The #debtthreat campaign is talking to the wrong audience.
Compliance can take a great deal of credit for bringing greater consistency in how a service is delivered, and in protecting consumers with common standards of treatment. Compliance also helps to protect the businesses themselves, assuring them that if they adhere to agreed processes and systems that they will not fall foul of their regulator, or leave themselves open to vexatious complaints.
Sometimes, however, compliance can have unintended consequences. Sometimes the fear of falling foul of the regulator and its rules can lead to actions that whilst designed to protect the consumer, can actually be to the consumer’s detriment.
Take, for example, the statutory, written communication between a creditor (or debt purchaser) and the customer, required to be sent under the Consumer Credit Act. These formal communications – which includes notices of default and notices of sums in arrears (NOSIAs) - are distinct communications that a company is obliged to send. Failure to do so could render the creditor or debt purchaser non-compliant, and the debt unenforceable. It means that not only would it be in trouble with the regulator, but it would also be open to complaints after the event that could prevent it from collecting what is legally owed.
The language required in such a letter is undoubtedly formal, complicated, and arguably rather intimidating. Indeed, it has given rise to a specific campaign #debtthreat calling for an end to such communication. But this is where the collections sector is caught between a rock and a very hard place. While the majority of letters it sends are often much more customer-oriented, and very clearly supportive, the formal letters have to use prescribed language, phrases and words that every company has to include.

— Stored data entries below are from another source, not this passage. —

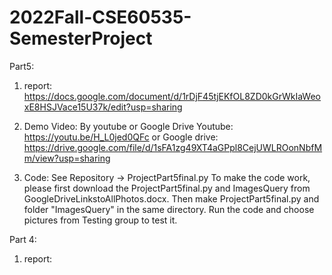 # 2022Fall-CSE60535-SemesterProject



Part5:

1. report:
https://docs.google.com/document/d/1rDjF45tjEKfOL8ZD0kGrWkIaWeoxE8HSJVace15U37k/edit?usp=sharing
 
2. Demo Video: By youtube or Google Drive
Youtube:    https://youtu.be/H_L0jed0QFc
or
Google drive:   https://drive.google.com/file/d/1sFA1zg49XT4aGPpl8CejUWLROonNbfMm/view?usp=sharing

3. Code: See Repository -> ProjectPart5final.py
   To make the code work, please first download the ProjectPart5final.py and ImagesQuery from GoogleDriveLinkstoAllPhotos.docx. Then make    ProjectPart5final.py and folder "ImagesQuery" in the same directory. Run the code and choose pictures from Testing group to test it.
   
   
Part 4: 

1. report:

Now of course it could be argued that prescribed language should not be an excuse for poor letter writing – the focus should always be on helping the customer – but even the most finely crafted letter may appear intimidating to a confused consumer and do little to aid their understanding. The technical nature of the Consumer Credit Act 1974 sometimes means that there is an understandable nervousness in writing documentation that is clear, simple and concise. I think we all agree, also, that a letter that is intended to explain a customer’s situation is of little use when all it achieves is to drive the consumer to seek further explanation, with all of the inherent worry that this brings!
The #debtthreat campaign is understandable, but it needs to distinguish between those letters a creditor is obliged to send to be compliant, and those that it would ordinarily send as ‘business as usual’ in an effort to open the lines of communication with a customer. If the law and the regulator oblige the creditor, to follow a particular path, it is a nonsense to criticise the industry for doing what it is told it has to do.
What the campaigners need to recognise is that the current legislation simply does not allow for formal notices that are flexible or dynamic enough to provide meaningful information to a customer and to address any vulnerability throughout the life cycle of a debt. The campaign needs to target the regulator and the government, for change will require primary legislation. And if that is what Is desired, then we will happily support the debt advice sector and other stakeholders in seeing it comes about.